I'm trying to build new springbatch project and i just want to execute this steps

-> read list of accounts Ids (more than 10 000)
--> for each accounts Ids
---> read purchase into database
---> write datas into elasticsearch

  @Bean
  public Job importPurchase(
      JobBuilderFactory jobBuilderFactory, Step findAccountStep, Step importPurchaseStep) {
    return jobBuilderFactory
        .get("importJob")
        .incrementer(new RunIdIncrementer())
        .start(findAccountStep)
        .next(importPurchaseStep)
        .build();
  }

I have create a springbatch job with 2 steps and limit my first chunk with 1000 items (oracle IN query is limited to 1000). But my first step is executed 10 times and then, the second step start. So my list of accountsIds contains 10 000 entries.

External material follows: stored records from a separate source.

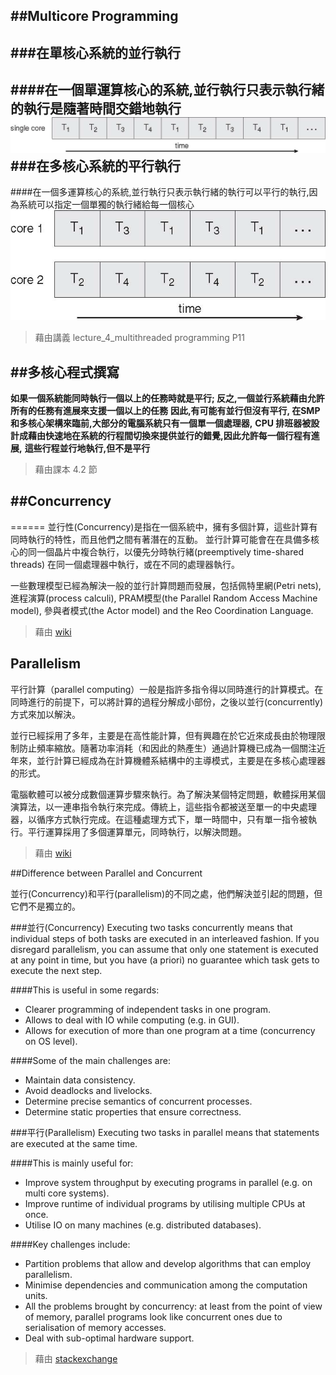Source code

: ##Multicore Programming
------
###在單核心系統的並行執行
------
####在一個單運算核心的系統,並行執行只表示執行緒的執行是隨著時間交錯地執行
![DEMO](./照片/Figure4.3.png)
###在多核心系統的平行執行
------
####在一個多運算核心的系統,並行執行只表示執行緒的執行可以平行的執行,因為系統可以指定一個單獨的執行緒給每一個核心
![DEMO](./照片/Figure4.4.png)

>藉由講義 lecture_4_multithreaded programming P11

##多核心程式撰寫
------
**如果一個系統能同時執行一個以上的任務時就是平行; 反之,一個並行系統藉由允許所有的任務有進展來支援一個以上的任務**
**因此,有可能有並行但沒有平行, 在SMP和多核心架構來臨前,大部分的電腦系統只有一個單一個處理器,**
**CPU 排班器被設計成藉由快速地在系統的行程間切換來提供並行的錯覺,因此允許每一個行程有進展,** 
**這些行程並行地執行,但不是平行**

>藉由課本 4.2 節

##Concurrency
------
======
並行性(Concurrency)是指在一個系統中，擁有多個計算，這些計算有同時執行的特性，而且他們之間有著潛在的互動。
並行計算可能會在在具備多核心的同一個晶片中複合執行，以優先分時執行緒(preemptively time-shared threads)
在同一個處理器中執行，或在不同的處理器執行。

一些數理模型已經為解決一般的並行計算問題而發展，包括佩特里網(Petri nets), 進程演算(process calculi), 
PRAM模型(the Parallel Random Access Machine model), 參與者模式(the Actor model) and the Reo Coordination Language.
>藉由 [wiki](https://en.wikipedia.org/wiki/Concurrency_(computer_science))



Parallelism
------
平行計算（parallel computing）一般是指許多指令得以同時進行的計算模式。在同時進行的前提下，可以將計算的過程分解成小部份，之後以並行(concurrently)方式來加以解決。

並行已經採用了多年，主要是在高性能計算，但有興趣在於它近來成長由於物理限制防止頻率縮放。隨著功率消耗（和因此的熱產生）通過計算機已成為一個關注近年來，並行計算已經成為在計算機體系結構中的主導模式，主要是在多核心處理器的形式。

電腦軟體可以被分成數個運算步驟來執行。為了解決某個特定問題，軟體採用某個演算法，以一連串指令執行來完成。傳統上，這些指令都被送至單一的中央處理器，以循序方式執行完成。在這種處理方式下，單一時間中，只有單一指令被執行。平行運算採用了多個運算單元，同時執行，以解決問題。
>藉由 [wiki](https://en.wikipedia.org/wiki/Parallel_computing)


##Difference between Parallel and Concurrent

並行(Concurrency)和平行(parallelism)的不同之處，他們解決並引起的問題，但它們不是獨立的。

###並行(Concurrency)
Executing two tasks concurrently means that individual steps of both tasks are executed in an interleaved fashion. If you disregard parallelism, you can assume that only one statement is executed at any point in time, but you have (a priori) no guarantee which task gets to execute the next step.

####This is useful in some regards:
* Clearer programming of independent tasks in one program.
* Allows to deal with IO while computing (e.g. in GUI).
* Allows for execution of more than one program at a time (concurrency on OS level).


####Some of the main challenges are:
* Maintain data consistency.
* Avoid deadlocks and livelocks.
* Determine precise semantics of concurrent processes.
* Determine static properties that ensure correctness.


###平行(Parallelism)
Executing two tasks in parallel means that statements are executed at the same time. 

####This is mainly useful for:
* Improve system throughput by executing programs in parallel (e.g. on multi core systems).
* Improve runtime of individual programs by utilising multiple CPUs at once.
* Utilise IO on many machines (e.g. distributed databases).

####Key challenges include:
* Partition problems that allow and develop algorithms that can employ parallelism.
* Minimise dependencies and communication among the computation units.
* All the problems brought by concurrency: at least from the point of view of memory, parallel programs look like concurrent   ones due to serialisation of memory accesses.
* Deal with sub-optimal hardware support.

>藉由 [stackexchange](http://cs.stackexchange.com/questions/19987/difference-between-parallel-and-concurrent-programming)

How can i read my accountsId and then get the purchase by 1000 items ?

Thanks ! :)

Solution

You can use the driving query pattern with a single chunk-oriented step in which:

The reader reads account IDs
The processor enriches items with purchase details
The writer writes enriched items to ES

It should be noted that this pattern works well for small/medium data sets, but not so well for large data sets at it requires an additional query for each item. In your case, it should perform well as the input data set size is still reasonable.

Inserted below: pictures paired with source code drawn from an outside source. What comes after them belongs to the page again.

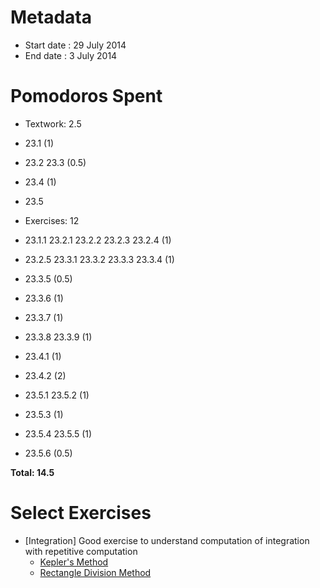 Metadata
=========

- Start date : 29 July 2014
- End date : 3 July 2014

Pomodoros Spent
===============

- Textwork: 2.5
- 23.1 (1)
- 23.2 23.3 (0.5)
- 23.4 (1)
- 23.5

- Exercises: 12
- 23.1.1 23.2.1 23.2.2 23.2.3 23.2.4 (1)
- 23.2.5 23.3.1 23.3.2 23.3.3 23.3.4 (1)
- 23.3.5 (0.5)
- 23.3.6 (1)
- 23.3.7 (1)
- 23.3.8 23.3.9 (1)
- 23.4.1 (1)
- 23.4.2 (2)
- 23.5.1 23.5.2 (1)
- 23.5.3 (1)
- 23.5.4 23.5.5 (1)
- 23.5.6 (0.5)

**Total: 14.5**

Select Exercises
================
- [Integration] Good exercise to understand computation of integration with repetitive computation
    - [Kepler's Method](http://htdp.org/2003-09-26/Book/curriculum-Z-H-29.html#node_thm_23.4.1)
    - [Rectangle Division Method](http://htdp.org/2003-09-26/Book/curriculum-Z-H-29.html#node_thm_23.4.1)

EDIT: How to scale this pattern?

It is possible to use the same pattern on a partitioned input. For example, partitioning the 10.000 account IDs into ranges and create a partition for each range. Spring Batch provides a sample for this in the ColumnRangePartitioner.

Once the partitions are created, you can create a partitioned step where each worker applies the driving query pattern on the partition assigned to it. Workers can be local threads or remote JVMs, which allows you to horizontally scale your processing.